If it's hurting your shoulder and your knuckles, I'd say it's a bit too short for you. I've had worse luck with Rossi firearms fitting that anything else.... I'm 6'1" 200lbs, so I have somewhat of a reach, but not too much more than average.
 
I too found the recoil of the .357mag in a rifle to be greater than I expected. I had a Marlin mod1894 w/20" bbl. What I did not realize to begin with was that the .357mag is an entirely different animal when fired from a rifle barrel than from a shorter revolver barrel.

As several rag writers of late have noted, the performance of the .357mag from a rifle is somewhat closer to that of the .30/30 than would be expected. This too includes recoil!

A pounds-feet computation reflects this; a .357mag with a 158gr bullet can often attain 2,000fps from a 20" bbl which puts it close the the .30/30 which gives approx. 2,250fps with a 150gr bullet. The pounds feet computation is MV times Bullet wt. in GRAINS divided by 7000 to convert from grains to pounds. For the .357mag at 2,000fps w/158gr bullet it is 45lb/ft. For the .30/30, its 48lb/ft. This is based on velocities I've obtained with factory ammo from both. (.357mag ammo was Mater Cart/GA ARM's "DeerStopper" load, and .30/30wcf was Winchester 150gr Open Pt. in "Silver" box- not the Supreme Power-Plus in black box at higher velocity- both from 20" bbls.)

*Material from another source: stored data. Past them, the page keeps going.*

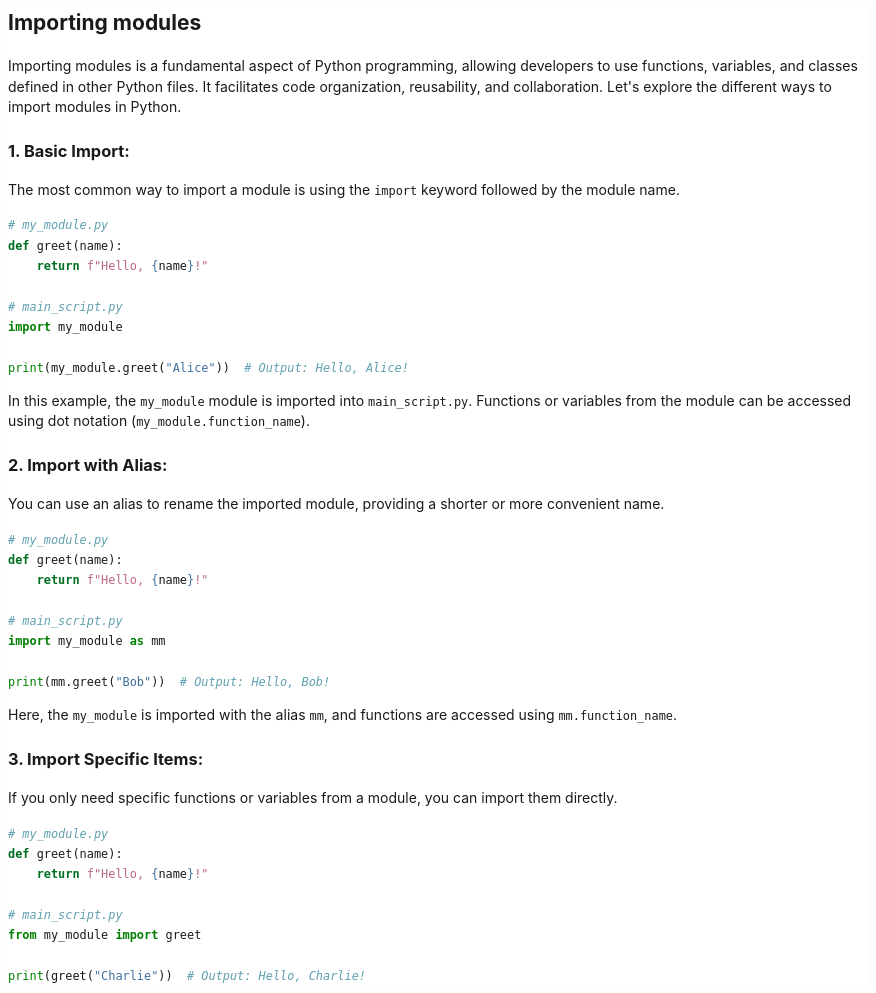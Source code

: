 ## Importing modules

Importing modules is a fundamental aspect of Python programming, allowing developers to use functions, variables, and classes defined in other Python files. It facilitates code organization, reusability, and collaboration. Let's explore the different ways to import modules in Python.

### 1. Basic Import:

The most common way to import a module is using the `import` keyword followed by the module name.

```python
# my_module.py
def greet(name):
    return f"Hello, {name}!"

# main_script.py
import my_module

print(my_module.greet("Alice"))  # Output: Hello, Alice!
```

In this example, the `my_module` module is imported into `main_script.py`. Functions or variables from the module can be accessed using dot notation (`my_module.function_name`).

### 2. Import with Alias:

You can use an alias to rename the imported module, providing a shorter or more convenient name.

```python
# my_module.py
def greet(name):
    return f"Hello, {name}!"

# main_script.py
import my_module as mm

print(mm.greet("Bob"))  # Output: Hello, Bob!
```

Here, the `my_module` is imported with the alias `mm`, and functions are accessed using `mm.function_name`.

### 3. Import Specific Items:

If you only need specific functions or variables from a module, you can import them directly.

```python
# my_module.py
def greet(name):
    return f"Hello, {name}!"

# main_script.py
from my_module import greet

print(greet("Charlie"))  # Output: Hello, Charlie!
```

Either do a creditable job on "deer" sized big game to modest distances (~150yds give or take).
BTDT too! Have venison in freezer to prove it!
 
My first .357 rifle, er, carbine, was a Browning B92. This was about 20 years and 50 pounds ago:D I too was a bit taken aback at the recoil. Not hurtful or excessive, but somehow I wasn't expecting as much as it produced. I had in my mind that it was going to be more like a Mini-14, and it was closer to a .30-30. Goosegestapo has it right, in a rifle, the .357 produces higher velocity, and has a heavy bullet weight, comparetively speaking, so the recoil is meaningful. It become the Death Ray it is supposed to be, with the attendant results.

Now oddly enough, 50 pounds later, and with a better stocked carbine (sorry B92 fans, the Marlin is MUCH better stocked, if not as cool), I find the .357 recoil to be, well, very acceptable:D I am sure it didn't have anything to do with the 50 pounds though:p
 
HMMM...I OWN MARLIN, ROSSI, AND BROWNING CARBINES

In the 357 MAG chambering. Neither of them has recoil much heavier than a really healthy beer burp with the heaviest loads ever shot in them.
I will remind one and all: Recoil is 90% between our ears, not between our hands.
 
You gotta remember that the little Rossi 'Trapper' only weighs about 5 1/2 lbs. With heavy bullets and full power loads recoil is gonna be a little snappy. You have to pull it in tight to keep it from getting a run at you. FWIW, it's a lot more unpleasant from a bench than it is from a more upright posture, at least to my mind.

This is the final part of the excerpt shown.